Instruction Scope: concernSKILL.md and the scripts instruct the agent to read and write local files (reports, INDEX.md, logs, state) which is expected. Concerning points: (1) hermes_reflect() appends events to ~/hermes-agent/reflections.md — writing into what appears to be another agent's file (cross-agent modification); (2) SKILL.md and catch-up.sh recommend using absolute paths to avoid exec precheck issues, reinforcing reliance on absolute filesystem locations; (3) the quality checker and catch-up scripts intentionally mask non-zero exit codes by default (they return 0 unless flags used). These broaden the scope beyond simple detection/generation and can hide failure conditions from automation.
Install Mechanism: okThere is no install spec in the registry metadata (instruction-only).
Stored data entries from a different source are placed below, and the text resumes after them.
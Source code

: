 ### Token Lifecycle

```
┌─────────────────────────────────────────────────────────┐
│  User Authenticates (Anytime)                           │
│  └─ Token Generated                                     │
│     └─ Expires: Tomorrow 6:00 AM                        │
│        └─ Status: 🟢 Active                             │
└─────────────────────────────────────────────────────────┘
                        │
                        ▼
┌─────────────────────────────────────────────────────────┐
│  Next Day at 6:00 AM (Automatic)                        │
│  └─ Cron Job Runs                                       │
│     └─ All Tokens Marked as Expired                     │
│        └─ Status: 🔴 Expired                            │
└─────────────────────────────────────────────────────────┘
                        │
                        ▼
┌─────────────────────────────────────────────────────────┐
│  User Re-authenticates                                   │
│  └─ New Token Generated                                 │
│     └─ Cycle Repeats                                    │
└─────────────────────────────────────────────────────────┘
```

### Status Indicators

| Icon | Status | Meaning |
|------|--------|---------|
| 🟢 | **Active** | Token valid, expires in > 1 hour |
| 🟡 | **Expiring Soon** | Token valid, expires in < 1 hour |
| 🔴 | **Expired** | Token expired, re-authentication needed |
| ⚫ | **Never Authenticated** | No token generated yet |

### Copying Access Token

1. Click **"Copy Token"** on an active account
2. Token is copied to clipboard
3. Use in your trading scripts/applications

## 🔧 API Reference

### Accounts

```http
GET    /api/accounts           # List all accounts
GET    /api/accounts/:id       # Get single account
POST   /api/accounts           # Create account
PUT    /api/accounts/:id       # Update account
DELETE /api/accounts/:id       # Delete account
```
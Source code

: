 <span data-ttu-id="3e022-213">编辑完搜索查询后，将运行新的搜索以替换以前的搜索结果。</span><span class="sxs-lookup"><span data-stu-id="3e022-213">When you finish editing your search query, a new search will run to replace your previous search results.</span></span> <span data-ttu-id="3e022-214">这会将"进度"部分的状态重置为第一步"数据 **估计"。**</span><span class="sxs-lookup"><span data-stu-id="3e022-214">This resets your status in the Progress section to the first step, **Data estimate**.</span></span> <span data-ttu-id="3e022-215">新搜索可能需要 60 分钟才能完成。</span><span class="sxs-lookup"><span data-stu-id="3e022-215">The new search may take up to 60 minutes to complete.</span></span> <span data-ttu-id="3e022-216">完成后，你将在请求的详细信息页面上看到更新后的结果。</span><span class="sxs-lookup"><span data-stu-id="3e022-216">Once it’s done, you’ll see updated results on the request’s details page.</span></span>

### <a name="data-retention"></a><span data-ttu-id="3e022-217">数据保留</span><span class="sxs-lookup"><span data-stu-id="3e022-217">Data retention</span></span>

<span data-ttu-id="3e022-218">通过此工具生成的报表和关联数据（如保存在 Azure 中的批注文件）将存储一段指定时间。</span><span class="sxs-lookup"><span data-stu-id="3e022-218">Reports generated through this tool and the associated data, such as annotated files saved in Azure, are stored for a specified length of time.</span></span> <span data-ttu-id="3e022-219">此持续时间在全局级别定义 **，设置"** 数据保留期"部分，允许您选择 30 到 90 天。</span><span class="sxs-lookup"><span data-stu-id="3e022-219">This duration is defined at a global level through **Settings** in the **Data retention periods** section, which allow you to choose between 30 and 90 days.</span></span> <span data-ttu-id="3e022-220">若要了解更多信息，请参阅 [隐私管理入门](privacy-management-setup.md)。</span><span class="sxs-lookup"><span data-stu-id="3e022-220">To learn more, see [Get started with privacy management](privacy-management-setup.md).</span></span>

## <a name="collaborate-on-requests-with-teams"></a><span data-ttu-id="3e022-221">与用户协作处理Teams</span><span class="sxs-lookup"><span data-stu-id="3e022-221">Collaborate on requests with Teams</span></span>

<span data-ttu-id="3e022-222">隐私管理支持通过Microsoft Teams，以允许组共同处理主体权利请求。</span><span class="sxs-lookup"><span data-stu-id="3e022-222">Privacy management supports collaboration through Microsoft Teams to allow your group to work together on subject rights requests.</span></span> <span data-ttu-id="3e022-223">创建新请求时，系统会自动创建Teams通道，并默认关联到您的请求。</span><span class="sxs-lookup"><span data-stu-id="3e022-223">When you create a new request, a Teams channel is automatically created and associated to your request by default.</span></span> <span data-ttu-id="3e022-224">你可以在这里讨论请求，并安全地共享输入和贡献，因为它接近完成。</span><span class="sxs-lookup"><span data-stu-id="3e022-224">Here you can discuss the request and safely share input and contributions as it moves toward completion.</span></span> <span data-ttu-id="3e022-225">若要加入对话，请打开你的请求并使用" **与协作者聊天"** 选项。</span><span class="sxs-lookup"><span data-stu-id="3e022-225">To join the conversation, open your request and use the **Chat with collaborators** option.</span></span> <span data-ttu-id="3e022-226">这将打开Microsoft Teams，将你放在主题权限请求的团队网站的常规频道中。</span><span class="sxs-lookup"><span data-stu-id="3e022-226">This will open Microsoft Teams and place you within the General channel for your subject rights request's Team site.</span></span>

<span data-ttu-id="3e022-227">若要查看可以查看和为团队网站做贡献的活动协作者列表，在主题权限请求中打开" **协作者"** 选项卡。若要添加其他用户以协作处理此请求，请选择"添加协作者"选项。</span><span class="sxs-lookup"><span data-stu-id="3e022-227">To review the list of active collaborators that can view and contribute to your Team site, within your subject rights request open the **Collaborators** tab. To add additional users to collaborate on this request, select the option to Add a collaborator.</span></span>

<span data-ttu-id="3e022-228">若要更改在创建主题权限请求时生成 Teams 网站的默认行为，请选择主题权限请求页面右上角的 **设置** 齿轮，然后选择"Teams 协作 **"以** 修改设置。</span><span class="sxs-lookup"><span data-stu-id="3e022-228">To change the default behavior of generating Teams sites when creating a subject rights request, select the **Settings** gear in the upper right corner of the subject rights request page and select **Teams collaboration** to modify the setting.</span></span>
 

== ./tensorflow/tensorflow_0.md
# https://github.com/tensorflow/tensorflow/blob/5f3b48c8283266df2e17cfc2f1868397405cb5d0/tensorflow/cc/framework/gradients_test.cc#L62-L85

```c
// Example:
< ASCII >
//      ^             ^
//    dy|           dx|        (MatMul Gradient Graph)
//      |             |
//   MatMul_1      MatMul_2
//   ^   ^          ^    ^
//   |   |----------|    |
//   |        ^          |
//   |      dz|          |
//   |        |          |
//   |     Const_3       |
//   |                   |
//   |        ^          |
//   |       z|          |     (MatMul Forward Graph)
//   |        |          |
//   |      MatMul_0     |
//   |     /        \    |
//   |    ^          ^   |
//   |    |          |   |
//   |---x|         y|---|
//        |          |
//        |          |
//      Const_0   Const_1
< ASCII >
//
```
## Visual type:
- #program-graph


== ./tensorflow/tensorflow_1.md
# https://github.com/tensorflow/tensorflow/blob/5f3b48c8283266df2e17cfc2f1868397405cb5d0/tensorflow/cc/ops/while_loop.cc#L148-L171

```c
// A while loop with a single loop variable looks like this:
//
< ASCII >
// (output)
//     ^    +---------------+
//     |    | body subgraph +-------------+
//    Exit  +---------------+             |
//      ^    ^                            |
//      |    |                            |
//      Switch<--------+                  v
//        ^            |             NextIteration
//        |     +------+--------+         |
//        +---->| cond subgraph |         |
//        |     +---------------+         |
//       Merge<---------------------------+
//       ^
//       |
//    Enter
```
The package includes code files to be placed on disk when the skill is installed, but no remote downloads or package manager steps are present in the manifest.
Credentials: concernThe skill declares no environment variables, which matches metadata, but it performs file I/O to hard-coded absolute paths under /home/colbert and to Path.home()/hermes-agent. That is disproportionate for a generic skill (it implicitly assumes a particular user's file layout). It also modifies files outside its own skill directory (logs, state, INDEX, and the Hermes reflections file). No API keys or network credentials are requested, and no network calls are present, which is good, but cross-agent file writes and hardcoded user paths are unexpected and risky.
Persistence & Privilege: noteThe skill is not marked always:true and does not request elevated platform privileges. It does, however, write persistent files (logs, state, INDEX updates, generated reports) into user directories and into a Hermes reflections file. While writing its own state/logs is normal, writing into another agent's reflections file is a form of cross-skill persistence that should be deliberate and explicitly authorized.